Rząd łagodzi decyzje z końca listopada dotyczące zamrożenia nagród i innych bonusów, które zwyczajowo w ostatnich dniach miesiąca są wypłacane urzędnikom. Tylko część, a nie całość tych pieniędzy będzie musiała wrócić do budżetu – wynika z decyzji ministra finansów, które trafiają do poszczególnych urzędów. Bezdyskusyjnie zwrócone mają być oszczędności z nagród rocznych dla służb mundurowych i dodatkowego wynagrodzenia rocznego m.in. dla członków korpusu służby cywilnej wypłaconych w tym roku.

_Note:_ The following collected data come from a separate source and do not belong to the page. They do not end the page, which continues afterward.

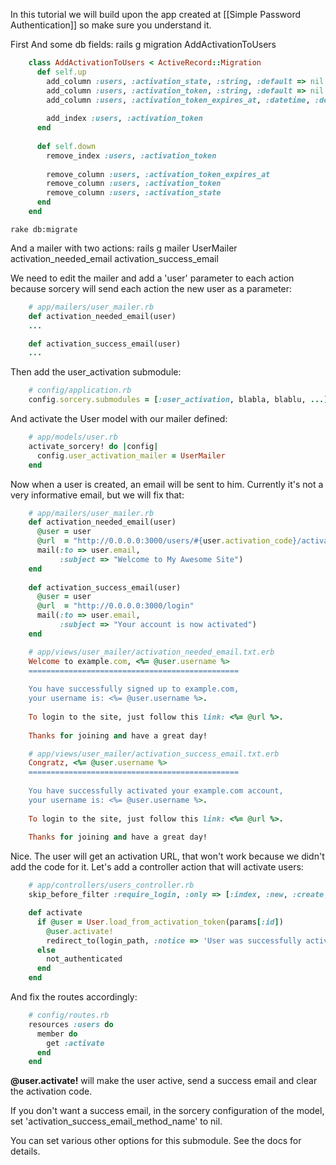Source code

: In this tutorial we will build upon the app created at [[Simple Password Authentication]] so make sure you understand it.

First And some db fields:
    rails g migration AddActivationToUsers

```ruby
    class AddActivationToUsers < ActiveRecord::Migration
      def self.up
        add_column :users, :activation_state, :string, :default => nil
        add_column :users, :activation_token, :string, :default => nil
        add_column :users, :activation_token_expires_at, :datetime, :default => nil
        
        add_index :users, :activation_token
      end
    
      def self.down
        remove_index :users, :activation_token
        
        remove_column :users, :activation_token_expires_at
        remove_column :users, :activation_token
        remove_column :users, :activation_state
      end
    end
```
    rake db:migrate

And a mailer with two actions:
    rails g mailer UserMailer activation_needed_email activation_success_email

We need to edit the mailer and add a 'user' parameter to each action because sorcery will send each action the new user as a parameter:
```ruby
    # app/mailers/user_mailer.rb
    def activation_needed_email(user)
    ...

    def activation_success_email(user)
    ...
```

Then add the user_activation submodule:
```ruby
    # config/application.rb
    config.sorcery.submodules = [:user_activation, blabla, blablu, ...]
```

And activate the User model with our mailer defined:
```ruby
    # app/models/user.rb
    activate_sorcery! do |config|
      config.user_activation_mailer = UserMailer
    end
```

Now when a user is created, an email will be sent to him. Currently it's not a very informative email, but we will fix that:
```ruby
    # app/mailers/user_mailer.rb
    def activation_needed_email(user)
      @user = user
      @url  = "http://0.0.0.0:3000/users/#{user.activation_code}/activate"
      mail(:to => user.email,
           :subject => "Welcome to My Awesome Site")
    end
    
    def activation_success_email(user)
      @user = user
      @url  = "http://0.0.0.0:3000/login"
      mail(:to => user.email,
           :subject => "Your account is now activated")
    end
```
```ruby
    # app/views/user_mailer/activation_needed_email.txt.erb
    Welcome to example.com, <%= @user.username %>
    ===============================================
     
    You have successfully signed up to example.com,
    your username is: <%= @user.username %>.
     
    To login to the site, just follow this link: <%= @url %>.
     
    Thanks for joining and have a great day!
```
```ruby
    # app/views/user_mailer/activation_success_email.txt.erb
    Congratz, <%= @user.username %>
    ===============================================
     
    You have successfully activated your example.com account,
    your username is: <%= @user.username %>.
     
    To login to the site, just follow this link: <%= @url %>.
     
    Thanks for joining and have a great day!
```

Nice. The user will get an activation URL, that won't work because we didn't add the code for it. Let's add a controller action that will activate users:
```ruby
    # app/controllers/users_controller.rb
    skip_before_filter :require_login, :only => [:index, :new, :create, :activate]

    def activate
      if @user = User.load_from_activation_token(params[:id])
        @user.activate!
        redirect_to(login_path, :notice => 'User was successfully activated.')
      else
        not_authenticated
      end
    end
```

And fix the routes accordingly:
```ruby
    # config/routes.rb
    resources :users do
      member do
        get :activate
      end
    end
```

**@user.activate!** will make the user active, send a success email and clear the activation code.

If you don't want a success email, in the sorcery configuration of the model, set 'activation_success_email_method_name' to nil.

You can set various other options for this submodule. See the docs for details.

Przypomnijmy, że przyczyną zapowiadanych w listopadzie radykalnych oszczędności w urzędach miała być walka z pandemią. Administracja rządowa miała nie mieć wypłacanych nagród oraz innych bonusów, np. dodatku zadaniowego i nadgodzin. Do tego do budżetu centralnego miały wrócić pieniądze zaoszczędzone w funduszach wynagrodzeń na zwolnieniach lekarskich i długotrwałych urlopach.
Resort finansów sprawdzał, jakimi oszczędnościami dysponują poszczególne urzędy, a następnie na podstawie indywidualnych decyzji blokował część środków. Na przykład w Izbie Administracji Skarbowej w Warszawie zablokowano około 4 mln zł, w bydgoskiej 1 mln zł, w zielonogórskiej – 1,6 mln zł (z tego część pieniędzy ma trafić na inwestycje związane z realizacją zaleceń pokontrolnych dotyczących bhp w urzędzie).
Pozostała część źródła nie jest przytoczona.